MiRNAs have emerged as key gene regulators in many diseases, including stroke. This is the first study to investigate the role of miR-30a in ischemia-induced BBB damage, in vitro and in vivo. Our results demonstrate that inhibition of miR-30a significantly decreased the neurovascular complications after cerebral ischemia. The mechanisms of miR-30a in BBB injury may involve regulating zinc concentration by targeting ZnT4. Findings from our experiments provide a novel insight into the role of miRNAs in BBB disruption during acute cerebral ischemia.

Recent studies have indicated the importance of miRNAs in the regulation of BBB function. MiR-155 inhibition at subacute phase of ischemia led to preservation of brain endothelial TJPs integrity and promoted recovery after experimental mouse stroke.²¹ In addition, miR-150 inhibitor significantly ameliorated BBB disruption in permanent MCAO by directly targeting Tie-2, a factor involved in maintaining BBB integrity.²² In ECs, members of the miR-30 family regulated vascular development and sprouting in angiogenesis.²³ A previous study revealed that miR-30a stimulated arteriolar branching by down-regulating the Notch ligand Dll4 expression, thereby controlling endothelial tip cell behavior.⁵ The current study provides direct evidence that in vitro overexpression of miR-30a resulted in increased OGD-induced BBB permeability, whereas inhibition of miR-30a expression reduced OGD-induced BBB permeability.

TJPs between ECs are vital for the maintenance of BBB integrity, which restricts paracellular permeability.²⁴ The transmembrane proteins occludin and claudin-5 are key molecules sealing the gaps between adjacent ECs.²⁵ We investigated the role of miR-30a in the loss of occludin and claudin-5 proteins during cerebral ischemia. The results show that inhibition of miR-30a could rescue the loss of occludin and claudin-5 after ischemia, in vitro and in vivo.
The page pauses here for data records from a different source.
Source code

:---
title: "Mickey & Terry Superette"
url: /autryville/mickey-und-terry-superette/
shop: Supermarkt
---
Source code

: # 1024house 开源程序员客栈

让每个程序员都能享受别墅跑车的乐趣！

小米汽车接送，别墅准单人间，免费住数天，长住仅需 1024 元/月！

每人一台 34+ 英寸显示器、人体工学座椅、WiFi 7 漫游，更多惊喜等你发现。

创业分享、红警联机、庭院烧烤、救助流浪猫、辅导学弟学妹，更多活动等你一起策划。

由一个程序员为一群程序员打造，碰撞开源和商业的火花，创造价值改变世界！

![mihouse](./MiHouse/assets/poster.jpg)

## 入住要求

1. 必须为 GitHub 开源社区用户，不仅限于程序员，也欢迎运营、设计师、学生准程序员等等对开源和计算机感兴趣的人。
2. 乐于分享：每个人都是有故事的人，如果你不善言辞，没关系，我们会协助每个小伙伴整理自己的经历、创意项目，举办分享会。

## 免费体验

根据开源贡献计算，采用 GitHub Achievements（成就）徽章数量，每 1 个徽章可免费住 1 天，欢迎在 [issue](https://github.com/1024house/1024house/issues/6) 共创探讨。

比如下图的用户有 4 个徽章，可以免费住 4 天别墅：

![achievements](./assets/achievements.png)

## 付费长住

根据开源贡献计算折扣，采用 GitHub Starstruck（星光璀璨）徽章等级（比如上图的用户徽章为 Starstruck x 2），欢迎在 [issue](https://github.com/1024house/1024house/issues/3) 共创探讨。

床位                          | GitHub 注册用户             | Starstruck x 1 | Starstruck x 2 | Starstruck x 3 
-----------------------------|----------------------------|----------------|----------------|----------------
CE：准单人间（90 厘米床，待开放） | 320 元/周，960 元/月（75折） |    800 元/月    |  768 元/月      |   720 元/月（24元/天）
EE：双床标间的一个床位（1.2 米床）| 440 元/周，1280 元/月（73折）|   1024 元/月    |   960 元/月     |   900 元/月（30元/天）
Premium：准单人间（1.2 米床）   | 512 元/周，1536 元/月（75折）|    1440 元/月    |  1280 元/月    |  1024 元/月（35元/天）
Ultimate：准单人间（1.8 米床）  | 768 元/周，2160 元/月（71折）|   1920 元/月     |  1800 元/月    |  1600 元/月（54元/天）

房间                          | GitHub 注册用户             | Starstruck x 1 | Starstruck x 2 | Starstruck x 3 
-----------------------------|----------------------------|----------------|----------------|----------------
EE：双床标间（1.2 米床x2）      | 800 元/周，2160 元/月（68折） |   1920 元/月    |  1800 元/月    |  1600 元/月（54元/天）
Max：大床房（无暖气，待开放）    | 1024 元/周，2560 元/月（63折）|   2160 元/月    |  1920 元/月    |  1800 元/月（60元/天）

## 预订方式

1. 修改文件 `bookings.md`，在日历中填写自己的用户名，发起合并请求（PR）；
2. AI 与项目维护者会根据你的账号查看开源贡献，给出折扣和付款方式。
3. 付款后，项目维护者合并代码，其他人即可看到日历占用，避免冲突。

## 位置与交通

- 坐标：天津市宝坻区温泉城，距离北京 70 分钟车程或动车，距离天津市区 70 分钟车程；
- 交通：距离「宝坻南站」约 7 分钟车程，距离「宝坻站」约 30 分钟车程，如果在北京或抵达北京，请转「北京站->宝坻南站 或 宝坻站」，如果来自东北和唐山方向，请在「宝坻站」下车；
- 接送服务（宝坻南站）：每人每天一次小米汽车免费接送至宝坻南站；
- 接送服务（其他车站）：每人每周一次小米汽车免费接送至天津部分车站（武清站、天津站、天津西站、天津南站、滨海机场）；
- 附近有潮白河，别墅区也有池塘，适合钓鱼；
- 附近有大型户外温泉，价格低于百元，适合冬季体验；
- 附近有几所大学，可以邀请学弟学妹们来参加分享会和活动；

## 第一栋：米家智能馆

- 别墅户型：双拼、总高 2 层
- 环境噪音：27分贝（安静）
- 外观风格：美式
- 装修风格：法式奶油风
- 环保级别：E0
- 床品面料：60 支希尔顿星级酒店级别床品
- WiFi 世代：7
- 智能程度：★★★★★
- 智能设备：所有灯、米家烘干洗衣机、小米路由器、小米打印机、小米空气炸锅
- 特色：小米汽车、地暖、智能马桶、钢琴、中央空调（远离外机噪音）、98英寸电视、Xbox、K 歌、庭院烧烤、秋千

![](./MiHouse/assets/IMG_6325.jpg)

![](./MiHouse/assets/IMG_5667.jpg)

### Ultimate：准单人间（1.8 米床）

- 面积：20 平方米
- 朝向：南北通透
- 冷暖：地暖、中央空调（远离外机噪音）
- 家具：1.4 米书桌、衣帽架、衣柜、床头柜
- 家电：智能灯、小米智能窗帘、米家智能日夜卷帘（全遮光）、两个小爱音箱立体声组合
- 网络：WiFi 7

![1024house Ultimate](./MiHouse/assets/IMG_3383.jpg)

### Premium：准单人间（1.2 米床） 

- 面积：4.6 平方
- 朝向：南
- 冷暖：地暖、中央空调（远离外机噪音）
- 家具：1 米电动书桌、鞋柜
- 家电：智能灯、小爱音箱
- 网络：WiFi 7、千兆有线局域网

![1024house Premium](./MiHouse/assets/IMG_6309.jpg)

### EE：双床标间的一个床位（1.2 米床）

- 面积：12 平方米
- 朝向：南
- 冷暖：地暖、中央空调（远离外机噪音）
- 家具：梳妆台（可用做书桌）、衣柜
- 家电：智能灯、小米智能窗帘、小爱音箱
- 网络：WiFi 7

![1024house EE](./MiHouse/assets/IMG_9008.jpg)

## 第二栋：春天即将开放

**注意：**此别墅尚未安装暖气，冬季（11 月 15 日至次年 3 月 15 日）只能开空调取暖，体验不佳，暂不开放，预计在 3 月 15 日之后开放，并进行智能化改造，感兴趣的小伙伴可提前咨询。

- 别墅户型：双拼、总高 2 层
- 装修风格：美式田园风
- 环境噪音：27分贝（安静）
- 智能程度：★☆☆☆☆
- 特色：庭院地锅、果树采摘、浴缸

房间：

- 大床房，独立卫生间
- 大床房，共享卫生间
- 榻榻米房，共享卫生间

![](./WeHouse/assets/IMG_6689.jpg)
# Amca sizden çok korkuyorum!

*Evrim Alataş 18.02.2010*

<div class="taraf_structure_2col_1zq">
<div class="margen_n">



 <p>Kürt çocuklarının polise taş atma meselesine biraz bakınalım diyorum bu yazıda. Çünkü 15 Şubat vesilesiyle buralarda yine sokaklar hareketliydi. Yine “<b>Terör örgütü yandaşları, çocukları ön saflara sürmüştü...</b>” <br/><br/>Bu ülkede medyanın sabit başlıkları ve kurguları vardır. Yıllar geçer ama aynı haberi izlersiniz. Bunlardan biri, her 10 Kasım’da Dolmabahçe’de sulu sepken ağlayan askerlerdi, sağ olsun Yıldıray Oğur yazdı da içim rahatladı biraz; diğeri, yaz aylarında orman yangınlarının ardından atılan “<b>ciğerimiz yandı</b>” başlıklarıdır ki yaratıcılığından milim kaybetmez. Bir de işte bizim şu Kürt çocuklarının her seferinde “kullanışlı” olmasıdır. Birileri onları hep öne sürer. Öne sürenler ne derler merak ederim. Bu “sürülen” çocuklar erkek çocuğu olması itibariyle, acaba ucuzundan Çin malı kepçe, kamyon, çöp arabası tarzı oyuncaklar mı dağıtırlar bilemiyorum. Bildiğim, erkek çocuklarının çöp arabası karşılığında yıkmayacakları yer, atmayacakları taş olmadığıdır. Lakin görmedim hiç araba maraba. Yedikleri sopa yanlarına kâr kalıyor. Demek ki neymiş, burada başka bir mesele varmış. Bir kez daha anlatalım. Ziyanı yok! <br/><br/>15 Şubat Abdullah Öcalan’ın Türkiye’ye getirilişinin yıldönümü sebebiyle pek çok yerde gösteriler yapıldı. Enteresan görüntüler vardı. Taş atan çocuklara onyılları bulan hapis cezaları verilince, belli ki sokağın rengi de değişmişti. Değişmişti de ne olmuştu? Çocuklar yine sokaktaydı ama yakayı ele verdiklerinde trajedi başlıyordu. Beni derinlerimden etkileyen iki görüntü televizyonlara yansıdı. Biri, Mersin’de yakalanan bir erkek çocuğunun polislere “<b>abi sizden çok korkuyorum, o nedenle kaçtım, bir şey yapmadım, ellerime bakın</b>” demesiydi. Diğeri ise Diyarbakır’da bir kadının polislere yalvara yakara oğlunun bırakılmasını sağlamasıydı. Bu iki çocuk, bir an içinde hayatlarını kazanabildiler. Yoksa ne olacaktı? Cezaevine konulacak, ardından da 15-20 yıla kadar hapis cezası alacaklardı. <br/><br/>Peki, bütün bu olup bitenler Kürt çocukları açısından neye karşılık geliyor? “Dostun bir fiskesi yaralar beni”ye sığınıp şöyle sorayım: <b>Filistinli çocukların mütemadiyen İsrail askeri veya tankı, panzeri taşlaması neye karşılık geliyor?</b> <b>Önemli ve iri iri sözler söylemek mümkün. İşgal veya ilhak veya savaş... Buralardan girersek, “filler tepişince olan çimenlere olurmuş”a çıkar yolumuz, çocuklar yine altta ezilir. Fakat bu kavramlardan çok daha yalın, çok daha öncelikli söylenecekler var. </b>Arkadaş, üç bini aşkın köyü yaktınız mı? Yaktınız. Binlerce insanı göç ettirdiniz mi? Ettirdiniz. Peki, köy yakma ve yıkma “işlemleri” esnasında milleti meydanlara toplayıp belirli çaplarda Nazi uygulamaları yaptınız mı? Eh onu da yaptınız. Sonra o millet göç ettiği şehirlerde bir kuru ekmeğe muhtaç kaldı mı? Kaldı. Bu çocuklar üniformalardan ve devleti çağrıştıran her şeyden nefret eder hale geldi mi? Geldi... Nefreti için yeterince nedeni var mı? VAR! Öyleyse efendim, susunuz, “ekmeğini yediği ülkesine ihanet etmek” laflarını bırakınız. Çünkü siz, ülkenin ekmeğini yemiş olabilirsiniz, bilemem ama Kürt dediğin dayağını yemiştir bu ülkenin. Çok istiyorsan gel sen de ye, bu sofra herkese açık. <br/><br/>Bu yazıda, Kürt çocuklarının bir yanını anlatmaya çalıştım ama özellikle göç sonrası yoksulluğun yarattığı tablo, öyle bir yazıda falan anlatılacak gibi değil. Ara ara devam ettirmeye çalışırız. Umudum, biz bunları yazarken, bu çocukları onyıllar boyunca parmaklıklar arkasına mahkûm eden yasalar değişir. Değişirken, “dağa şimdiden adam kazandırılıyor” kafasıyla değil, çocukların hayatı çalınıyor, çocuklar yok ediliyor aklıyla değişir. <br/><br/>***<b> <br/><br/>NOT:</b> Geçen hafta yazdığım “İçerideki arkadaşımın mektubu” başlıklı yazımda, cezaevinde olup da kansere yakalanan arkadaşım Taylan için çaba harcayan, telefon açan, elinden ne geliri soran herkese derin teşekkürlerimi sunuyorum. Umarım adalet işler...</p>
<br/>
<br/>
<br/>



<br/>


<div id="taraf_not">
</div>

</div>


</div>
The potential mechanisms of miR-30a-mediated BBB permeability after ischemia were explored in this study. We have reported that ischemia-induced zinc accumulation in the microvessels was a critical contributing factor to ischemia-induced BBB damage.¹¹ More interestingly, our results reveal that miR-30a could regulate intracellular level of free zinc under ischemia condition. Zinc has been reported to be released from neurons into extracellular space^26,27 and accumulate in microvessels thereby participate in BBB damage following ischemic stroke. But the mechanism of zinc accumulation in microvessels during cerebral ischemia is not well understood. Several studies have focused on zinc metabolism related to miRNAs.^28,29 In the present study, we found that exogenous zinc increased BBB permeability and exacerbated loss of TJPs in OGD-treated ECs. At the same time, inhibition of miR-30a reduced intracellular zinc accumulation and abolished zinc-induced effects. Our studies also provide the evidence that zinc accumulates in high concentration in ischemic microvessels. The involvement of miR-30a in zinc accumulation was further demonstrated in a rat model of ischemic stroke.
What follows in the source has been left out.